*EXERCISE GOAL*.
Pick out each line below containing "modified".

[Stored data entries]
___

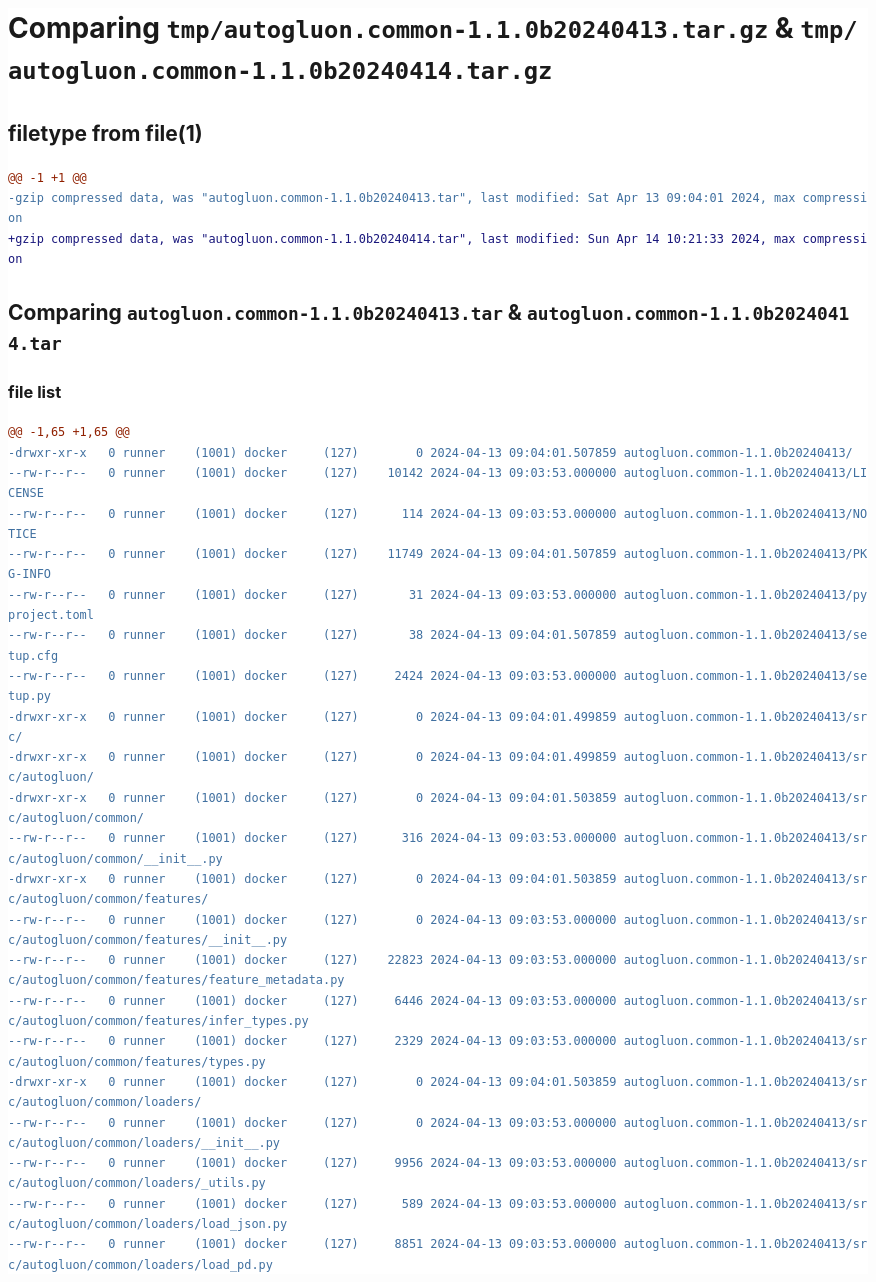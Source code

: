 # Comparing `tmp/autogluon.common-1.1.0b20240413.tar.gz` & `tmp/autogluon.common-1.1.0b20240414.tar.gz`

## filetype from file(1)

```diff
@@ -1 +1 @@
-gzip compressed data, was "autogluon.common-1.1.0b20240413.tar", last modified: Sat Apr 13 09:04:01 2024, max compression
+gzip compressed data, was "autogluon.common-1.1.0b20240414.tar", last modified: Sun Apr 14 10:21:33 2024, max compression
```

## Comparing `autogluon.common-1.1.0b20240413.tar` & `autogluon.common-1.1.0b20240414.tar`

### file list

```diff
@@ -1,65 +1,65 @@
-drwxr-xr-x   0 runner    (1001) docker     (127)        0 2024-04-13 09:04:01.507859 autogluon.common-1.1.0b20240413/
--rw-r--r--   0 runner    (1001) docker     (127)    10142 2024-04-13 09:03:53.000000 autogluon.common-1.1.0b20240413/LICENSE
--rw-r--r--   0 runner    (1001) docker     (127)      114 2024-04-13 09:03:53.000000 autogluon.common-1.1.0b20240413/NOTICE
--rw-r--r--   0 runner    (1001) docker     (127)    11749 2024-04-13 09:04:01.507859 autogluon.common-1.1.0b20240413/PKG-INFO
--rw-r--r--   0 runner    (1001) docker     (127)       31 2024-04-13 09:03:53.000000 autogluon.common-1.1.0b20240413/pyproject.toml
--rw-r--r--   0 runner    (1001) docker     (127)       38 2024-04-13 09:04:01.507859 autogluon.common-1.1.0b20240413/setup.cfg
--rw-r--r--   0 runner    (1001) docker     (127)     2424 2024-04-13 09:03:53.000000 autogluon.common-1.1.0b20240413/setup.py
-drwxr-xr-x   0 runner    (1001) docker     (127)        0 2024-04-13 09:04:01.499859 autogluon.common-1.1.0b20240413/src/
-drwxr-xr-x   0 runner    (1001) docker     (127)        0 2024-04-13 09:04:01.499859 autogluon.common-1.1.0b20240413/src/autogluon/
-drwxr-xr-x   0 runner    (1001) docker     (127)        0 2024-04-13 09:04:01.503859 autogluon.common-1.1.0b20240413/src/autogluon/common/
--rw-r--r--   0 runner    (1001) docker     (127)      316 2024-04-13 09:03:53.000000 autogluon.common-1.1.0b20240413/src/autogluon/common/__init__.py
-drwxr-xr-x   0 runner    (1001) docker     (127)        0 2024-04-13 09:04:01.503859 autogluon.common-1.1.0b20240413/src/autogluon/common/features/
--rw-r--r--   0 runner    (1001) docker     (127)        0 2024-04-13 09:03:53.000000 autogluon.common-1.1.0b20240413/src/autogluon/common/features/__init__.py
--rw-r--r--   0 runner    (1001) docker     (127)    22823 2024-04-13 09:03:53.000000 autogluon.common-1.1.0b20240413/src/autogluon/common/features/feature_metadata.py
--rw-r--r--   0 runner    (1001) docker     (127)     6446 2024-04-13 09:03:53.000000 autogluon.common-1.1.0b20240413/src/autogluon/common/features/infer_types.py
--rw-r--r--   0 runner    (1001) docker     (127)     2329 2024-04-13 09:03:53.000000 autogluon.common-1.1.0b20240413/src/autogluon/common/features/types.py
-drwxr-xr-x   0 runner    (1001) docker     (127)        0 2024-04-13 09:04:01.503859 autogluon.common-1.1.0b20240413/src/autogluon/common/loaders/
--rw-r--r--   0 runner    (1001) docker     (127)        0 2024-04-13 09:03:53.000000 autogluon.common-1.1.0b20240413/src/autogluon/common/loaders/__init__.py
--rw-r--r--   0 runner    (1001) docker     (127)     9956 2024-04-13 09:03:53.000000 autogluon.common-1.1.0b20240413/src/autogluon/common/loaders/_utils.py
--rw-r--r--   0 runner    (1001) docker     (127)      589 2024-04-13 09:03:53.000000 autogluon.common-1.1.0b20240413/src/autogluon/common/loaders/load_json.py
--rw-r--r--   0 runner    (1001) docker     (127)     8851 2024-04-13 09:03:53.000000 autogluon.common-1.1.0b20240413/src/autogluon/common/loaders/load_pd.py
```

___

*ANSWER SECTION*.
-gzip compressed data, was "autogluon.common-1.1.0b20240413.tar", last modified: Sat Apr 13 09:04:01 2024, max compression
+gzip compressed data, was "autogluon.common-1.1.0b20240414.tar", last modified: Sun Apr 14 10:21:33 2024, max compression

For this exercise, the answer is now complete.